● WORK REQUIRED:
Line by line, please look for the word "veut" in the following records, then copy each line you find it in.
▬▬▬▬▬▬▬▬▬▬
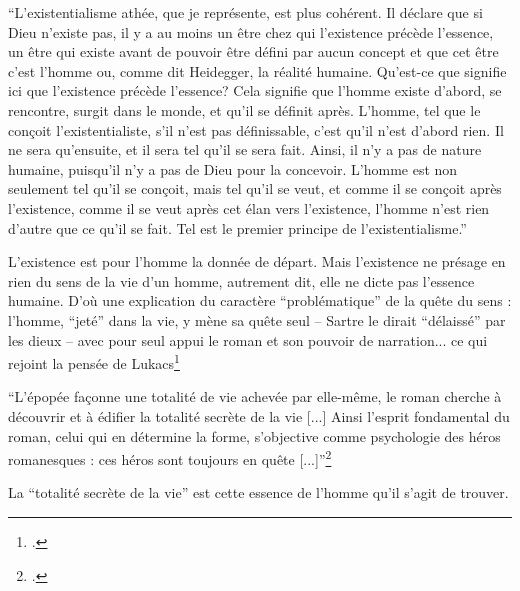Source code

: \documentclass[a4paper,10pt]{article}
\begin{document}
				\begin{center}
					\footnotesize
					\begin{minipage}{0.7\textwidth}
						``L'existentialisme athée, que je représente, est plus cohérent. Il déclare que si Dieu n'existe pas, il y a au moins un être chez qui
						l'existence précède l'essence, un être qui existe avant de pouvoir être défini par aucun concept et que cet être c'est l'homme ou, comme
						dit Heidegger, la réalité humaine. Qu'est-ce que signifie ici que l'existence précède l'essence? Cela signifie que l'homme existe
						d'abord, se rencontre, surgit dans le monde, et qu'il se définit après. L'homme, tel que le conçoit l'existentialiste, s'il n'est pas
						définissable, c'est qu'il n'est d'abord rien. Il ne sera qu'ensuite, et il sera tel qu'il se sera fait. Ainsi, il n'y a pas de nature humaine,
						puisqu'il n'y a pas de Dieu pour la concevoir. L'homme est non seulement tel qu'il se conçoit, mais tel qu'il se veut, et comme il se
						conçoit après l'existence, comme il se veut après cet élan vers l'existence, l'homme n'est rien d'autre que ce qu'il se fait. Tel est le
						premier principe de l'existentialisme.''
					\end{minipage}
				\end{center}
				L'existence est pour l'homme la donnée de départ. Mais l'existence ne présage en rien du sens de la vie d'un homme, autrement dit, elle ne dicte pas l'essence humaine. D'où une explication du caractère ``problématique'' de la quête du sens : l'homme, ``jeté'' dans la vie, y mène sa quête seul -- Sartre le dirait ``délaissé'' par les dieux -- avec pour seul appui le roman et son pouvoir de narration...
				ce qui rejoint la pensée de Lukacs\footcite{Lukacs1916}
				\begin{center}
					\footnotesize
					\begin{minipage}{0.7\textwidth}
						``L'épopée façonne une totalité de vie achevée par elle-même, le roman cherche à découvrir et à édifier la totalité secrète de la vie [...] Ainsi l'esprit fondamental du roman, celui qui en détermine la forme, s'objective comme psychologie des héros romanesques : ces héros sont toujours en quête [...]''\footcite[p.~54]{Lukacs1916}
					\end{minipage}
				\end{center}
				La ``totalité secrète de la vie'' est cette essence de l'homme qu'il s'agit de trouver.
\end{document}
▬▬▬▬▬▬▬▬▬▬
● OUTPUT FOR THIS TASK:
						puisqu'il n'y a pas de Dieu pour la concevoir. L'homme est non seulement tel qu'il se conçoit, mais tel qu'il se veut, et comme il se
						conçoit après l'existence, comme il se veut après cet élan vers l'existence, l'homme n'est rien d'autre que ce qu'il se fait. Tel est le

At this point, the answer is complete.